* **Aim of the exercise**: Using the data below, return the stretch from the line that contains "sshとは，ネットワークを介" through the line that contains "これを受け取ったクライアント", both included, exactly as it stands and nothing beyond it.

[Plain-text document sources]
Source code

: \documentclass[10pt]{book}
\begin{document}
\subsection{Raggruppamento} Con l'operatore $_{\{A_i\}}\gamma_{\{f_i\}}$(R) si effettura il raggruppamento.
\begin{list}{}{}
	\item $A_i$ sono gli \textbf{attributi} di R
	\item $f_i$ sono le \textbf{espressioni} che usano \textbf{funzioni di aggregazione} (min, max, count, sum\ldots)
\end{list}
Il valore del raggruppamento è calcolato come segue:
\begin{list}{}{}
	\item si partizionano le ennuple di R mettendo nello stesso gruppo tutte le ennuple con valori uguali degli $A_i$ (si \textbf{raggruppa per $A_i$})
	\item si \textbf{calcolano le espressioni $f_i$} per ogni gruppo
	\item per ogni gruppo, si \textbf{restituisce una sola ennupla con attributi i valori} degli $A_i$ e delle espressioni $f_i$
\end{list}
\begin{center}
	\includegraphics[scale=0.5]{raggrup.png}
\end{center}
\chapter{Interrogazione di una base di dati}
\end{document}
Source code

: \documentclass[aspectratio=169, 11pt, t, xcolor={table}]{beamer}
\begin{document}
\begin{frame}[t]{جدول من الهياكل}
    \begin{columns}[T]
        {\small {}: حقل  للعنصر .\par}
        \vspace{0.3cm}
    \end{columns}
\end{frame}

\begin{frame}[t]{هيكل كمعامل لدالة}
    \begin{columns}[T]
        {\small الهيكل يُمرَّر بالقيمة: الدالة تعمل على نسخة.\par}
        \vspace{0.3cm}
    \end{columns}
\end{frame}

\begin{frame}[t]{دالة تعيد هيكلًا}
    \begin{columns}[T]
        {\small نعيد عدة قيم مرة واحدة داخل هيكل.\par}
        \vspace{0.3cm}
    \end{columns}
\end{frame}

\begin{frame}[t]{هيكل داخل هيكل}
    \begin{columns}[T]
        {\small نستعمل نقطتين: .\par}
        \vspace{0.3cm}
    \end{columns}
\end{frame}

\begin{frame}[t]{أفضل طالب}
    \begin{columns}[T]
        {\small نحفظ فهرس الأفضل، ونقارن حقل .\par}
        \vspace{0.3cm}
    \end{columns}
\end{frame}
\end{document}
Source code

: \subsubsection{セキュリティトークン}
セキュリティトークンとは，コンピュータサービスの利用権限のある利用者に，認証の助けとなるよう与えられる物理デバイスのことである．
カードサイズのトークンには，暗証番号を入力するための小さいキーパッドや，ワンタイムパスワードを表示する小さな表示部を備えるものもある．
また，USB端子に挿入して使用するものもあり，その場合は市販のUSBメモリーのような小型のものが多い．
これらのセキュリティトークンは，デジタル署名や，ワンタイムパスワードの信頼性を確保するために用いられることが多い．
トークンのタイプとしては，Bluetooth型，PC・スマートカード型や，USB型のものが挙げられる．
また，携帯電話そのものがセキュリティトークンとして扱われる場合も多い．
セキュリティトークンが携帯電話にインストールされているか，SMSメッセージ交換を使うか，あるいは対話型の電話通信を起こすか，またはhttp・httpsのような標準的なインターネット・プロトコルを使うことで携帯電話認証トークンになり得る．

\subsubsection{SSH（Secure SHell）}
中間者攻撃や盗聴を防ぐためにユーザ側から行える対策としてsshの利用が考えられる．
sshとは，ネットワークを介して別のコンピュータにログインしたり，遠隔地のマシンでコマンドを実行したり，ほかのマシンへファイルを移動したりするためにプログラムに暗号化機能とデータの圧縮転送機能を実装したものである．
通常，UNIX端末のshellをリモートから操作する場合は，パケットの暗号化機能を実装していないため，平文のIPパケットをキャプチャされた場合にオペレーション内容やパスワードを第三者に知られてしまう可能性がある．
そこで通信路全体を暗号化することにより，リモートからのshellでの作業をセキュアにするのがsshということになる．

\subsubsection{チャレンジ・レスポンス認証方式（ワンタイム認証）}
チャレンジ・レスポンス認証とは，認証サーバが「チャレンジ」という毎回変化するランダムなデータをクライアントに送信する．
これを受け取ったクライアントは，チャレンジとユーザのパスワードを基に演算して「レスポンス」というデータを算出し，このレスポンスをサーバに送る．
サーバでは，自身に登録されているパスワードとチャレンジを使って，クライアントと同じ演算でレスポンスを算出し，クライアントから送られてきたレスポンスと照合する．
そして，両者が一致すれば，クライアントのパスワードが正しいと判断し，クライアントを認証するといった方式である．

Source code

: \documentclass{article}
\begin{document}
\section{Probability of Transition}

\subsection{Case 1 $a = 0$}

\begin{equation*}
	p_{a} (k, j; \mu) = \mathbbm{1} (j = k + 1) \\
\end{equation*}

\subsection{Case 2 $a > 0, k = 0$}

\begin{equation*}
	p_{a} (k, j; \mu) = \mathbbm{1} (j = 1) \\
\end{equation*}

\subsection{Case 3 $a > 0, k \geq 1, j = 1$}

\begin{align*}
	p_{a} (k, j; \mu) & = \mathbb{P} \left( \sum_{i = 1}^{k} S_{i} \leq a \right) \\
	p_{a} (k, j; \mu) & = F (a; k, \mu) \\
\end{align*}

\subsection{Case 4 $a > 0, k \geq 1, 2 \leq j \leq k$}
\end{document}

* **Expected output**:
sshとは，ネットワークを介して別のコンピュータにログインしたり，遠隔地のマシンでコマンドを実行したり，ほかのマシンへファイルを移動したりするためにプログラムに暗号化機能とデータの圧縮転送機能を実装したものである．
通常，UNIX端末のshellをリモートから操作する場合は，パケットの暗号化機能を実装していないため，平文のIPパケットをキャプチャされた場合にオペレーション内容やパスワードを第三者に知られてしまう可能性がある．
そこで通信路全体を暗号化することにより，リモートからのshellでの作業をセキュアにするのがsshということになる．

\subsubsection{チャレンジ・レスポンス認証方式（ワンタイム認証）}
チャレンジ・レスポンス認証とは，認証サーバが「チャレンジ」という毎回変化するランダムなデータをクライアントに送信する．
これを受け取ったクライアントは，チャレンジとユーザのパスワードを基に演算して「レスポンス」というデータを算出し，このレスポンスをサーバに送る．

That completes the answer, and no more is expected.